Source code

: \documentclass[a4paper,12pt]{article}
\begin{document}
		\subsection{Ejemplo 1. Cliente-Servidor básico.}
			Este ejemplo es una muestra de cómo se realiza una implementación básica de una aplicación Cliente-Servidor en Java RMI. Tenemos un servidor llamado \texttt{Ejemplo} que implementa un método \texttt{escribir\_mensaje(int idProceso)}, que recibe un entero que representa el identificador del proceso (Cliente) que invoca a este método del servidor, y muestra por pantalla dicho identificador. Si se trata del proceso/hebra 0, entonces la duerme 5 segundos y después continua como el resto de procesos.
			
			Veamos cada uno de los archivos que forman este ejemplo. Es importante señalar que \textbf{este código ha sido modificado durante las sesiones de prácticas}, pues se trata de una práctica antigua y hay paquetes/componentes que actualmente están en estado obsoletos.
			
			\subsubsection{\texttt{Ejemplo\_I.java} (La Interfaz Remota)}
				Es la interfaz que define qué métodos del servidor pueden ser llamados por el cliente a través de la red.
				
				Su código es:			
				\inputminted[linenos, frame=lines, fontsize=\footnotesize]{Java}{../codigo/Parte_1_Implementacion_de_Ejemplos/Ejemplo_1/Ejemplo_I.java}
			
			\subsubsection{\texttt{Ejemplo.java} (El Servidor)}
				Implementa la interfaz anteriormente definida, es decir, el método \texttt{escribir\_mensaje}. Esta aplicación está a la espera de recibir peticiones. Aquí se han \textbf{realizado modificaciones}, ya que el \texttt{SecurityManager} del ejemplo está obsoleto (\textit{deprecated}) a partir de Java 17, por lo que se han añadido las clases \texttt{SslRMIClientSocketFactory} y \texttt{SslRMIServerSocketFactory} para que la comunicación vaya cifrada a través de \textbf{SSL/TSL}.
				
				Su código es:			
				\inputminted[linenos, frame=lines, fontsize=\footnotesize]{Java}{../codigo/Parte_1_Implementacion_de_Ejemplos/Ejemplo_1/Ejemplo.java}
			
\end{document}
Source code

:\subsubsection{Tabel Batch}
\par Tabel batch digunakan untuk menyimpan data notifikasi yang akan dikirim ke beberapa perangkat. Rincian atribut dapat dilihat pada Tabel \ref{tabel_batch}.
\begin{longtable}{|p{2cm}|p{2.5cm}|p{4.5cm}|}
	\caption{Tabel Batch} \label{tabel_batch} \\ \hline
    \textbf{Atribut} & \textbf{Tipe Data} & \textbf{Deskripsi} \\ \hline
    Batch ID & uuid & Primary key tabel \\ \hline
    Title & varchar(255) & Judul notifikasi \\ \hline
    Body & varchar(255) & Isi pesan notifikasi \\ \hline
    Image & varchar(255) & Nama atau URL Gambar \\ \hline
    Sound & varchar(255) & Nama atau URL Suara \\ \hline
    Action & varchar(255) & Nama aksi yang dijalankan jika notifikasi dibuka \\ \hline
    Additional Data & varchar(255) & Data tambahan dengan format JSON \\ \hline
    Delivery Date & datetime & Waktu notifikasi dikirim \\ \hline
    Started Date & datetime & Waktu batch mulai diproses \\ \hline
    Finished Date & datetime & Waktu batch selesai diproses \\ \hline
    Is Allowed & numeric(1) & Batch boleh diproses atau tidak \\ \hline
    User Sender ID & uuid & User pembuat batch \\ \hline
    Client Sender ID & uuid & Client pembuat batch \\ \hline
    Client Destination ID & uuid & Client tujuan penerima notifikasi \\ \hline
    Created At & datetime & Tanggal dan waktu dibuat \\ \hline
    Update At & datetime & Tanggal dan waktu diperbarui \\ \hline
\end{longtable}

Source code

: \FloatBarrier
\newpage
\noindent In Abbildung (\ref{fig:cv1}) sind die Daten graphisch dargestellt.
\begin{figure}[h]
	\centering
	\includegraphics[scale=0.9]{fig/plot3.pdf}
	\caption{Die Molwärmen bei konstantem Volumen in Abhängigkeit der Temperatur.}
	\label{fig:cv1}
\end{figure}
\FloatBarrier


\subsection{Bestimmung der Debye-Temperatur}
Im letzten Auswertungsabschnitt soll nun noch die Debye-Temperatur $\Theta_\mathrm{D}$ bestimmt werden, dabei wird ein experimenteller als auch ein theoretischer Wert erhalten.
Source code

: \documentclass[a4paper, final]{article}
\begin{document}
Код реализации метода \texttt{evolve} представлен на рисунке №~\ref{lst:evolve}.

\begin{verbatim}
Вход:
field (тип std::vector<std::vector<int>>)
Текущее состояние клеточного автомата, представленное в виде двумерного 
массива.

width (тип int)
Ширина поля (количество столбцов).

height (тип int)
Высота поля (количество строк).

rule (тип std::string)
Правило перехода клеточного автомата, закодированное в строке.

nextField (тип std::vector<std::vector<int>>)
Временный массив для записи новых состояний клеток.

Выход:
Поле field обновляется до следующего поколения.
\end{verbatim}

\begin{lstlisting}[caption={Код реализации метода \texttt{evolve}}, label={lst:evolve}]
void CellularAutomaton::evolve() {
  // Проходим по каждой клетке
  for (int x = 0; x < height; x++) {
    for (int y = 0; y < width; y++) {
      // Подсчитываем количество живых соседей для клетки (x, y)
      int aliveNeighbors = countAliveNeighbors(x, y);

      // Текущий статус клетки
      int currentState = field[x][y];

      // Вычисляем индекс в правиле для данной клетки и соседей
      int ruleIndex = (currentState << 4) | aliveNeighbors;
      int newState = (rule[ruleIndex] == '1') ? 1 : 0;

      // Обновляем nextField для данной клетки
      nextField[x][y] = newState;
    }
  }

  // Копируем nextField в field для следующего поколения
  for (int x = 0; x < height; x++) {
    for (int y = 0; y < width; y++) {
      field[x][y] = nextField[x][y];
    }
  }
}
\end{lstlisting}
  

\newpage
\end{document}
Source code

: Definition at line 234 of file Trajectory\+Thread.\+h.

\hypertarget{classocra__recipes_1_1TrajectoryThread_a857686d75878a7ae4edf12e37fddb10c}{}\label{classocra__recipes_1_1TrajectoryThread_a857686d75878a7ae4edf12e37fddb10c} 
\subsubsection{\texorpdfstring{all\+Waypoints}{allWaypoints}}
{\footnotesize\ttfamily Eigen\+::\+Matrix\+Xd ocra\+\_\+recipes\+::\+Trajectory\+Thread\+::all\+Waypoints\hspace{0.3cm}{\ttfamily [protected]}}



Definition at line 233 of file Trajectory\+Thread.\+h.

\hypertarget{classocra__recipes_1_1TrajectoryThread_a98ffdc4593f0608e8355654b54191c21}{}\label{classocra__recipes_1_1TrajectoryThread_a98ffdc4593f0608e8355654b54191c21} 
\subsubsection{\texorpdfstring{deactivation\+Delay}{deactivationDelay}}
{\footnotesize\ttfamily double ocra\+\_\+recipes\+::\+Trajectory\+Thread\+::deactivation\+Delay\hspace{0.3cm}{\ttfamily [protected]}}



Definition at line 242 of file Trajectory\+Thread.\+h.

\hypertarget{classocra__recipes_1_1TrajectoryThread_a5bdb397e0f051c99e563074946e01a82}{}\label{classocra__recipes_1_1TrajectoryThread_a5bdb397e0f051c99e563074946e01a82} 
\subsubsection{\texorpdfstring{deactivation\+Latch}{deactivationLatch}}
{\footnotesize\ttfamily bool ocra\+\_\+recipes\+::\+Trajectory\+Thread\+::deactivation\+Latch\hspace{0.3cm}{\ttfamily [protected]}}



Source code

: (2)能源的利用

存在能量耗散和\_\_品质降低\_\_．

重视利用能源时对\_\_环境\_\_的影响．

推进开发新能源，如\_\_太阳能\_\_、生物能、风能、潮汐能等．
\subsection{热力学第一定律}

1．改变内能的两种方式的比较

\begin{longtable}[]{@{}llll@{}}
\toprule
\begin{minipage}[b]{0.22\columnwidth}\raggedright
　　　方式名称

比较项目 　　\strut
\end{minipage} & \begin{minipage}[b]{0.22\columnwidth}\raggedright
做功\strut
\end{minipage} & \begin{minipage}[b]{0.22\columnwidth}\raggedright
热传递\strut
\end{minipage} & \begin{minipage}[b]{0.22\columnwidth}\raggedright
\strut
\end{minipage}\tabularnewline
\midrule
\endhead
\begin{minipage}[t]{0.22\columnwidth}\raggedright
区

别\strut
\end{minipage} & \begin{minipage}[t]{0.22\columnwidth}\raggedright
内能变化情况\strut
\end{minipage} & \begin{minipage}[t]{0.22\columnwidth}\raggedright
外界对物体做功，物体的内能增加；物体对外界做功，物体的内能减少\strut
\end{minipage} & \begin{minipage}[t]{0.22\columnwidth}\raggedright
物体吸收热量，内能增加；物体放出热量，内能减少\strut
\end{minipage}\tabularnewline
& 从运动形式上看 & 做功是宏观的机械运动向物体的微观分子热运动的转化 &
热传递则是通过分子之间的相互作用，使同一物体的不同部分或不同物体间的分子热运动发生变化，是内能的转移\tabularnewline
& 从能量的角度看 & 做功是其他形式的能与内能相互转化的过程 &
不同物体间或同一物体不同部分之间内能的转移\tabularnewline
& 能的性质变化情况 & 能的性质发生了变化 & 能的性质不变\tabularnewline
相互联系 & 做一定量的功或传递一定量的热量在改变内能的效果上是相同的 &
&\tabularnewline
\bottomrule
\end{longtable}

---*---

**PROBLEM:** Write out only the final block of lines, starting at the line with "从运动形式上看 & 做功是宏观的机械运动向物体的微观分子热运动的转化 &" and running to the end of the material.

**RESULT BELOW:**
& 从运动形式上看 & 做功是宏观的机械运动向物体的微观分子热运动的转化 &
热传递则是通过分子之间的相互作用，使同一物体的不同部分或不同物体间的分子热运动发生变化，是内能的转移\tabularnewline
& 从能量的角度看 & 做功是其他形式的能与内能相互转化的过程 &
不同物体间或同一物体不同部分之间内能的转移\tabularnewline
& 能的性质变化情况 & 能的性质发生了变化 & 能的性质不变\tabularnewline
相互联系 & 做一定量的功或传递一定量的热量在改变内能的效果上是相同的 &
&\tabularnewline
\bottomrule
\end{longtable}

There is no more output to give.